God is also omniscient, which means that he knows all things, including the answers to all of our “whys.” Although we may not know “why” something has happened, such as the loss of a child, we can still trust God who knows why. As we understand who God is on a deeper level, we come to realize that because of his character, we are able to trust him in those things that we do not know or understand. Why? Because of who he is; he is trustworthy.

Third, God gives us what we need most: himself. Having gone through several tragedies in my lifetime, I am not convinced that we would be entirely satisfied even if God revealed to us his reasons for allowing something to happen. With our “answer” in hand, we would still be missing what we need most: God himself.

The day that my wife and I received the news about our twin’s passing, I read Job 38-42 and reflected on these words from C. S. Lewis, found in Lewis’s Till We Have Faces: “I know now, Lord, why you utter no answer. You are yourself the answer. Before your face questions die away. What other answer would suffice?”[1] This Lewis quote is very similar to what Job realizes about God in the last five chapters of the book of Job. Job does not get an answer; rather, he realizes that God is the Answer. What we need most in the face of tragedy is not an answer to a question; we need God, who is himself the Answer. God is not only what we need most, he is also what, or more correctly who, is best for us. Simply put, a mere answer in the form of a statement will not truly satisfy; we need something far greater: the Answer himself.

Fourth, God gives us others to help us through our pain. Oddly enough, in the week following the difficult news about our twin, I came across several newspaper clippings pertaining to my father’s sudden death in 1994. Despite reading each article carefully, one of the articles deeply moved me. The article, focusing on how the community where we lived in North Carolina at the time rallied around us, begins this way: “Sometimes the pain from a sudden tragedy can be made less hurtful by the love and acts of kindness which result.”

As human beings, we were never meant to go through life alone. God has given us others to help us through our pain, to meet the needs that we have, pray for us, encourage us, and so on. The pain that we experience as a result of something difficult in our lives is oftentimes either lessened or at least becomes more bearable when we allow others to minister to us amidst our pain. In the days since October 22, numerous family members, friends, coworkers, and students have come alongside us in order to weep with us, pray with us, encourage us, and bless us in so many other ways (meals, cards, etc.).

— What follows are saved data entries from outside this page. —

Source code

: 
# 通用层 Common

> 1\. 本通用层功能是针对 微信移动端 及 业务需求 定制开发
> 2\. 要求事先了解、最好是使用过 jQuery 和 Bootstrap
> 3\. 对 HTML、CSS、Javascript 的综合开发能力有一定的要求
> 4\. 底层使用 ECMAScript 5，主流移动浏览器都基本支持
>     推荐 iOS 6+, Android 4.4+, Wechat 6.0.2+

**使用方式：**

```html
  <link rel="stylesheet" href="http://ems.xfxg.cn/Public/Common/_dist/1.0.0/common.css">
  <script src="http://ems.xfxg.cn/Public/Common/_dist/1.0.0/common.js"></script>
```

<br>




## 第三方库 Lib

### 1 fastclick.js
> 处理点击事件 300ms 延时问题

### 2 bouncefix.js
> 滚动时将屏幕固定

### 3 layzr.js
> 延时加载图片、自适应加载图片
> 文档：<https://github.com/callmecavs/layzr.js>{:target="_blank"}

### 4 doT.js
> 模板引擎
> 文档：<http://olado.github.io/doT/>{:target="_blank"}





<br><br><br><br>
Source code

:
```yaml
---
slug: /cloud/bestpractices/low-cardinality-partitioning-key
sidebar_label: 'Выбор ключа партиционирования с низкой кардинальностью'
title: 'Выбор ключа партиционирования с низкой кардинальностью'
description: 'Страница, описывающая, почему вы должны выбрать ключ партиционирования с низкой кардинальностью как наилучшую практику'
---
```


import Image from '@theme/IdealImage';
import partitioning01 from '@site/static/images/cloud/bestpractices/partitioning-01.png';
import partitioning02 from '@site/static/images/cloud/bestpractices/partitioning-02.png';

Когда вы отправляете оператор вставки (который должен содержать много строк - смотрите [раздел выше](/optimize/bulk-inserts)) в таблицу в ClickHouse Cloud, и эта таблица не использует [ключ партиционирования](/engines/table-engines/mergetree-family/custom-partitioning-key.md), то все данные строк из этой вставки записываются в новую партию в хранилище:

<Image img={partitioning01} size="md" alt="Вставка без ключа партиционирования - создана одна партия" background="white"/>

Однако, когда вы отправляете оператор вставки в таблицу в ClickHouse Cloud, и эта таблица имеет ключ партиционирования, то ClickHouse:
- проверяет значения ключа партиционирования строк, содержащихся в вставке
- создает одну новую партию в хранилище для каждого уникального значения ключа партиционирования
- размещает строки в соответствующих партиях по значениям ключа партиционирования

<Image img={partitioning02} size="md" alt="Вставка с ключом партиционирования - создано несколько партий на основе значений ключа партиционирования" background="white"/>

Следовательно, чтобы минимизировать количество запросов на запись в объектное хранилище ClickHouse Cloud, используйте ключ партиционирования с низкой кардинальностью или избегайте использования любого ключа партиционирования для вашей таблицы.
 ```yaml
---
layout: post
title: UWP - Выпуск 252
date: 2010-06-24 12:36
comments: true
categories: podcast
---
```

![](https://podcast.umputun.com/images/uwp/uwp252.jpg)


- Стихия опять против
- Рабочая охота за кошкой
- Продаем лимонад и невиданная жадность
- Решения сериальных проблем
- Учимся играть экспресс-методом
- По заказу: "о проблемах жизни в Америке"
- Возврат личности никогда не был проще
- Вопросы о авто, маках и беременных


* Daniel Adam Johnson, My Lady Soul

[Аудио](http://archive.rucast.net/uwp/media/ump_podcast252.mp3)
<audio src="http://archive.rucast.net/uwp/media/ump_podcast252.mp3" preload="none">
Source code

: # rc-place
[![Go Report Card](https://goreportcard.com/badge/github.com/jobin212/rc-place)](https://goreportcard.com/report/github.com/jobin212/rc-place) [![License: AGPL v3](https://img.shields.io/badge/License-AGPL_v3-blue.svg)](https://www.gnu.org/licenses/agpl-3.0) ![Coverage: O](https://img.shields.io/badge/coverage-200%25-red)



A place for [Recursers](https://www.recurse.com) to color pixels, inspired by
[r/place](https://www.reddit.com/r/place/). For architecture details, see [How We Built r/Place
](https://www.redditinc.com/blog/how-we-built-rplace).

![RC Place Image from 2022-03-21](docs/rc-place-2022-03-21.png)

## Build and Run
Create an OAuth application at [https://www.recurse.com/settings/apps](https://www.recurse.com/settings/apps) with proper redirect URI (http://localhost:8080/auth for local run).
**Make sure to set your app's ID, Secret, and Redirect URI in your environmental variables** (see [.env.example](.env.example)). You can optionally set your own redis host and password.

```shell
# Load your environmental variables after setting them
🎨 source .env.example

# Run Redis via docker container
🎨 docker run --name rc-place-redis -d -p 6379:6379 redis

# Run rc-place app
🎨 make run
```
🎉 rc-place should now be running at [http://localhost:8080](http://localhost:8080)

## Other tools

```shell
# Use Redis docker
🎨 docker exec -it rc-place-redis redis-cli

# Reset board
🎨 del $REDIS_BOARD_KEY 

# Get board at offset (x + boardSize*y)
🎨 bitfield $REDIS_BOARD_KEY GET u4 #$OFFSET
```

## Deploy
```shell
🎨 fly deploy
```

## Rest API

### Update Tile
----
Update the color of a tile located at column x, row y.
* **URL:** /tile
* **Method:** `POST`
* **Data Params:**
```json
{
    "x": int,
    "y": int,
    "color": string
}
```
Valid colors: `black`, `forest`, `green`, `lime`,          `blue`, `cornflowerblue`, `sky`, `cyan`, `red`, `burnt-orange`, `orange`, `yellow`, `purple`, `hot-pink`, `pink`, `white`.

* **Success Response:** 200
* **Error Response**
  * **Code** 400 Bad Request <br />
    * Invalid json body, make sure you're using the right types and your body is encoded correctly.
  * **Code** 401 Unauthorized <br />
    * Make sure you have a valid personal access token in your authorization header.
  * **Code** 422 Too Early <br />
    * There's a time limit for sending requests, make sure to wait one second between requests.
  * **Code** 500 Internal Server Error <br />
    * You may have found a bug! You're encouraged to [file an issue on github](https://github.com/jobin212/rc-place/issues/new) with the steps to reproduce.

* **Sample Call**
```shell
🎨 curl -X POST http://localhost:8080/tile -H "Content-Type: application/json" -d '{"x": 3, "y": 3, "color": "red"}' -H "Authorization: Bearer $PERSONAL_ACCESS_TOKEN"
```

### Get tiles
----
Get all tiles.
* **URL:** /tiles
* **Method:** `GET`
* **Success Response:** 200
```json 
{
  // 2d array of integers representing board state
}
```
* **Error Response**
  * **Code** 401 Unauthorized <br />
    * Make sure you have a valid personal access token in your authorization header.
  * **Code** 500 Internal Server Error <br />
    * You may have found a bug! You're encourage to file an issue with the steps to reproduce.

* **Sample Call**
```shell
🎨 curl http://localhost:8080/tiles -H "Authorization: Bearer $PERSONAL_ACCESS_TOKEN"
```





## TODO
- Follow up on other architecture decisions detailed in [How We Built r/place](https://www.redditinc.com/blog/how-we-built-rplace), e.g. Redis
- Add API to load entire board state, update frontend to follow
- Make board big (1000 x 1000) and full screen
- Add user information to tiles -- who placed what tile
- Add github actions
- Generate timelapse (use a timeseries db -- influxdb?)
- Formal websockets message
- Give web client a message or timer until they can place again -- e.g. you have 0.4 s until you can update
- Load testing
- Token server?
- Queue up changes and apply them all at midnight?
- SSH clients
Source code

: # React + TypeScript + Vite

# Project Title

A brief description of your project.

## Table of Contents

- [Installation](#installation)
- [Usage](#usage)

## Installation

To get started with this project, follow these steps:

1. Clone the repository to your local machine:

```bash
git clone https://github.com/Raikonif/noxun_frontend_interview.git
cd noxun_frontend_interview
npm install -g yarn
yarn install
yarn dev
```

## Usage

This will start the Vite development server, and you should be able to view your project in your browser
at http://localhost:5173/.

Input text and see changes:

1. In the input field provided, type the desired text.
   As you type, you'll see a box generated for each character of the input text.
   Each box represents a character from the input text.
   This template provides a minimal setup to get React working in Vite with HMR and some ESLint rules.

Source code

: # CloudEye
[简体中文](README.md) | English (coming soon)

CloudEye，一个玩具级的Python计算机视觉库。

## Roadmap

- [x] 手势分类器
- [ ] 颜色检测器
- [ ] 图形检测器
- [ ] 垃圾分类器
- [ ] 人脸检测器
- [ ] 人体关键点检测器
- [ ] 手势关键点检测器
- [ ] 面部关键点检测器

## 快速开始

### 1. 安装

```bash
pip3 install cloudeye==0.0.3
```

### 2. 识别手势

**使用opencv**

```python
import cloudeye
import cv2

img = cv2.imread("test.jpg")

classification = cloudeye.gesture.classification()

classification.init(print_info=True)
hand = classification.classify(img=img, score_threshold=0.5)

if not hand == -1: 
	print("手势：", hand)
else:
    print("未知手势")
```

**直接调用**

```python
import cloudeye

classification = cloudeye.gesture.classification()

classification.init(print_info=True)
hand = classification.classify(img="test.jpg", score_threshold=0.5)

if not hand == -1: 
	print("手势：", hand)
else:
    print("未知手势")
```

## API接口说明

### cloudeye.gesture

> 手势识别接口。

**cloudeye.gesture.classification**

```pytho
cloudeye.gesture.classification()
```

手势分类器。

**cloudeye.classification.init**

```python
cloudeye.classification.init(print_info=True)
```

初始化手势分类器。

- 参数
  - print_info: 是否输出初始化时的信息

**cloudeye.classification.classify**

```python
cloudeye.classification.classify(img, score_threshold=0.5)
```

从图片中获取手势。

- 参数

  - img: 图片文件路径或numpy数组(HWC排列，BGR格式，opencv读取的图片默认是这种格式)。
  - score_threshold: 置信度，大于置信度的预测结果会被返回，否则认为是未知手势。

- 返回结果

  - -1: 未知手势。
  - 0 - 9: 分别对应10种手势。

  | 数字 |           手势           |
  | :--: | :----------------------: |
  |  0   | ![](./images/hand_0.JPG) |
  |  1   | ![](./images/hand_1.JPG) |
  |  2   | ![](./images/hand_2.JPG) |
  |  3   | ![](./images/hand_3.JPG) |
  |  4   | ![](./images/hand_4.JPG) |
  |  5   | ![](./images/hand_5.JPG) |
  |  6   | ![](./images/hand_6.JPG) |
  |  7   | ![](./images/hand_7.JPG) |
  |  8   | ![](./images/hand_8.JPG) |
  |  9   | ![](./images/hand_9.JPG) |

There is certainly a lot more that I could say, and I pray that God gives me opportunities to say more in the future—particularly to those who find themselves experiencing loss as we have experienced loss. For now, it is enough to remember that (1) God empathizes with us in our pain, (2) that we can trust God in our “why” moments, (3) that God gives us himself, and (4) that God provides others to help us through our pain. These four truths continue to assist us as we navigate the difficult season through which we are walking, and I am confident that these four truths will get us through whatever else may come our way in the future.

*Elyse Faith, our sweet girl who we never actually “met,” we love you and we cannot wait until the day we see you in heaven. Until then, we’ll cling to what your name means: faith in the promises of God.


sj.png

Stephen S. Jordan currently serves as a high school Bible teacher at Liberty Christian Academy, a Bible teacher and curriculum developer/editor at Liberty University Online Academy, and he oversees the curriculum development arm of The Center for Moral Apologetics at Houston Baptist University. He possesses four graduate degrees and is presently a PhD candidate at the Liberty University Rawlings School of Divinity, where he is writing his dissertation on the moral argument. He and his wife, along with their three children, reside in Goode, Virginia.

 


[1] C. S. Lewis, Till We Have Faces (San Francisco, CA: HarperOne, 2017), 351.